After several appointments at the Ministry of Foreign Affairs of Ukraine (inter alia Consul General of Ukraine in Hamburg, 2007-2010) since December 2014 Appointed Extraordinary and Plenipotentiary Ambassador of Ukraine to the Federal Republic of Germany.


Stanislav Menzelevskyi – film critic translator and curator, Head of Research and Programming Department at Oleksandr Dovzhenko National Center (Kyiv). Postgraduate student at the Cultural Studies Department (National University of “Kyiv-Mohyla Akademy”). Carnegie Fellow at The Harriman Institute (Columbia University, NYC, Fall 2013). Member of Editorial Board of Medusa publishing house. Contributor to Commons, Prostory, Political Critique magazines.


Dr. Andriy Portnov, 1979, historian. Graduated from Dnipropetrovsk (M.A. in History) and Warsaw (M.A. in Cultural Studies) Universities. Since 2012 Guest Lecturer at the Humboldt University in Berlin. In the years 2006-2010 he worked as “Ukraina Moderna” journal in humanities Editor-in-chief. In 2012 co-created and since that co-edits the Ukrainian intellectual web portal historians.in.ua In the years 2007-2011 he has lectured or conducted research at the Universities of Cambridge, Helsinki, and Vilnius as well as at the Centre for Holocaust and Genocide Studies in Amsterdam and the Centre d’études des mondes russe, caucasien et centre-européen (CERCEC) in Paris. In 2012-2014 Fellow at the Wissenschaftskolleg zu Berlin, in 2014-2015 Alexander von Humboldt Fellow. In 2015 he was awarded Baron Velge Prize and conducted a series of lectures as International Chair for the History of the Second World War at the Free University of Brussels.

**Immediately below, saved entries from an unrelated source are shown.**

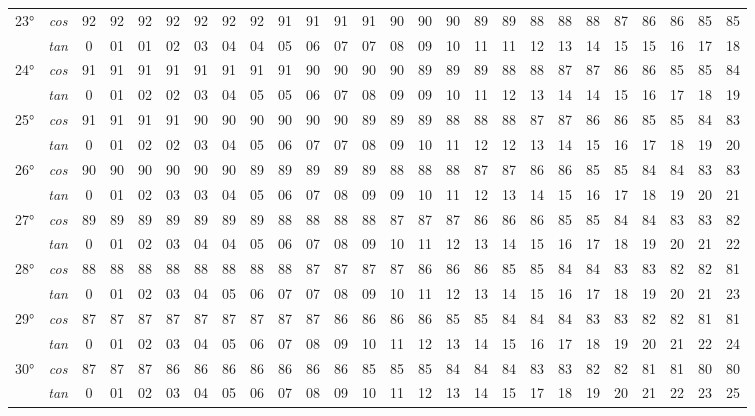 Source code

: \begin{tiny}
\begin{longtable}{c c |c |c |c |c |c |c |c |c |c |c |c |c |c |c |c |c |c |c |c |c |c |c |c |c}
		\multirow{2}{*}{23°}&\textit{cos}& 92& 92& 92& 92& 92& 92& 92& 91& 91& 91& 91& 90& 90& 90& 89& 89& 88& 88& 88& 87& 86& 86& 85& 85\\* \space&\textit{tan} & 0 & 01 & 01 & 02 & 03 & 04 & 04 & 05 & 06 & 07 & 07 & 08 & 09& 10& 11& 11& 12& 13& 14& 15& 15& 16& 17& 18\\\hline
		\multirow{2}{*}{24°}&\textit{cos}& 91& 91& 91& 91& 91& 91& 91& 91& 90& 90& 90& 90& 89& 89& 89& 88& 88& 87& 87& 86& 86& 85& 85& 84\\* \space&\textit{tan} & 0 & 01 & 02 & 02 & 03 & 04 & 05 & 05 & 06 & 07 & 08 & 09 & 09& 10& 11& 12& 13& 14& 14& 15& 16& 17& 18& 19\\\hline
		\multirow{2}{*}{25°}&\textit{cos}& 91& 91& 91& 91& 90& 90& 90& 90& 90& 90& 89& 89& 89& 88& 88& 88& 87& 87& 86& 86& 85& 85& 84& 83\\* \space&\textit{tan} & 0 & 01 & 02 & 02 & 03 & 04 & 05 & 06 & 07 & 07 & 08 & 09& 10& 11& 12& 12& 13& 14& 15& 16& 17& 18& 19& 20\\\hline
		\multirow{2}{*}{26°}&\textit{cos}& 90& 90& 90& 90& 90& 90& 89& 89& 89& 89& 89& 88& 88& 88& 87& 87& 86& 86& 85& 85& 84& 84& 83& 83\\* \space&\textit{tan} & 0 & 01 & 02 & 03 & 03 & 04 & 05 & 06 & 07 & 08 & 09 & 09& 10& 11& 12& 13& 14& 15& 16& 17& 18& 19& 20& 21\\\hline
		\multirow{2}{*}{27°}&\textit{cos}& 89& 89& 89& 89& 89& 89& 89& 88& 88& 88& 88& 87& 87& 87& 86& 86& 86& 85& 85& 84& 84& 83& 83& 82\\* \space&\textit{tan} & 0 & 01 & 02 & 03 & 04 & 04 & 05 & 06 & 07 & 08 & 09& 10& 11& 12& 13& 14& 15& 16& 17& 18& 19& 20& 21& 22\\\hline
		\multirow{2}{*}{28°}&\textit{cos}& 88& 88& 88& 88& 88& 88& 88& 88& 87& 87& 87& 87& 86& 86& 86& 85& 85& 84& 84& 83& 83& 82& 82& 81\\* \space&\textit{tan} & 0 & 01 & 02 & 03 & 04 & 05 & 06 & 07 & 07 & 08 & 09& 10& 11& 12& 13& 14& 15& 16& 17& 18& 19& 20& 21& 23\\\hline
		\multirow{2}{*}{29°}&\textit{cos}& 87& 87& 87& 87& 87& 87& 87& 87& 87& 86& 86& 86& 86& 85& 85& 84& 84& 84& 83& 83& 82& 82& 81& 81\\* \space&\textit{tan} & 0 & 01 & 02 & 03 & 04 & 05 & 06 & 07 & 08 & 09& 10& 11& 12& 13& 14& 15& 16& 17& 18& 19& 20& 21& 22& 24\\\hline
		\multirow{2}{*}{30°}&\textit{cos}& 87& 87& 87& 86& 86& 86& 86& 86& 86& 86& 85& 85& 85& 84& 84& 84& 83& 83& 82& 82& 81& 81& 80& 80\\* \space&\textit{tan} & 0 & 01 & 02 & 03 & 04 & 05 & 06 & 07 & 08 & 09& 10& 11& 12& 13& 14& 15& 17& 18& 19& 20& 21& 22& 23& 25\\\hline

\end{longtable}
\end{tiny}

The majority of his publications are devoted to the intellectual history, historiography, genocide and memory studies in Eastern and Central Europe. His publications include the books: Histories for Home Use. The Polish-Russian-Ukrainian Triangle of Memory (in Ukrainian, 2013; Yuri Shevelov Prize); Historians and their Histories. The Faces and Images of Ukrainian Historiography in the 20th century (in Ukrainian, 2011); Ukrainian Exercises with History (in Russian, 2010); Between “Central Europe” and the “Russian World” (in Ukrainian, 2009); Scholarship in Exile. The Scholarly Activity of Ukrainian Emigration in inter-war Poland 1919-1939 (in Ukrainian, 2008; Jerzy Giedroyc Prize). Currently works on the biography of the city of Dnipropetrovsk.


Dr. Iryna Solonenko is a DAAD/OSF scholar at the European University Viadrina, Frankfurt/Oder and an associate fellow of the Robert Bosch Center for Central and Eastern Europe at the German Council on Foreign Relations (DGAP). Between 2000 and 2012 she worked with the Open Society Foundations in Ukraine as the Director of the European Programme and with the EastWest Institute in Kyiv as a project manager.

Solonenko holds degrees in International Relations, European Studies, Public Administration and History from the Central European University, Budapest; National Academy of Publc Administration, Kyiv; and National University 'Kyiv-Mohyla Academy', Kyiv. During 2006-2007 she was a visiting research associate at the University of Birmingham, UK.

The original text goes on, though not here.